The Okanogan Public Utility District would also benefit from the dam’s removal because it does not generate electricity, provides no irrigation or flood control and has backed up about 2.4 million cubic yards (1.8 million cubic meters) of contaminated sediment, The Times reported.

The dam was originally built as a wooden structure in 1906 to power mining camps, and was rebuilt as a concrete dam between 1920 and 1923.

Officials now are concerned that 100 years of mining upstream have contaminated the sediment, increasing the cost and complicating the removal of the dam.

The utility has spent $15 million on the inactive dam and is now expected to spend about $7 million to conduct a dam-safety study demanded by the state Department of Ecology.

There have been previous plans to remove and revive the dam, but cost and liability halted those efforts.

Utility officials said it would cost at least $87 million to reenergize the plant, delivering power at about $150 a megawatt hour, or about 10 times the cost of power from the local public utility district.
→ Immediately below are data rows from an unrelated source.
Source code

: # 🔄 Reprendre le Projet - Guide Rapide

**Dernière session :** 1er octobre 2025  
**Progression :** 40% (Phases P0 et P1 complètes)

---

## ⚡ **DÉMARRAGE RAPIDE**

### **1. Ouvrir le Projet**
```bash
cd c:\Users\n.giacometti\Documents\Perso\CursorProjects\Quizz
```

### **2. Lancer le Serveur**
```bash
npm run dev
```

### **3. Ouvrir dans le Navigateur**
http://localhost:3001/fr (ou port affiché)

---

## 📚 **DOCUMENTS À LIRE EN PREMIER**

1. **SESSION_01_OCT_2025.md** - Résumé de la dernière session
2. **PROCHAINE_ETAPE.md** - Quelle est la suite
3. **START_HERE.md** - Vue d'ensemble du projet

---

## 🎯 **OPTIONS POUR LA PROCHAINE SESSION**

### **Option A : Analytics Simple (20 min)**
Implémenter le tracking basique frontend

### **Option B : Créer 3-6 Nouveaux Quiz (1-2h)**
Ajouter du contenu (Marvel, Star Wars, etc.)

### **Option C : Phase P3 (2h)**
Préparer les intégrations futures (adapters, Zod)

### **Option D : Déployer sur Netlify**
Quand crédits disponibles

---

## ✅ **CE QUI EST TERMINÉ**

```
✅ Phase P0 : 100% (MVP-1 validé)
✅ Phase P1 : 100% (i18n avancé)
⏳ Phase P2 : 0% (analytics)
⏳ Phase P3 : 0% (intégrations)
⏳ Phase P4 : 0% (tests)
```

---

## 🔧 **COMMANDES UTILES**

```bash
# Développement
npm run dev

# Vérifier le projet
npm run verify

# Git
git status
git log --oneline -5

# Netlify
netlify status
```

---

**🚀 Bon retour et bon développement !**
“I used to say we’d sell it for a dollar,” Okanogan Public Utility District Secretary Scott Vejraska said. “But now I’d say 50 cents. And I’d take payment plans. Somebody, sign on the dotted line. Just take it from us. Do whatever you want — we will be fine with that.”

Dam removal has started to accelerate across the United States as the structures outlive their usefulness. The Times reported that 1,722 dams had been demolished by 2019 nationwide, including 33 in Washington.

The cost of removing the dam is unknown, and it is unclear when the dam could be removed if doing so is deemed feasible.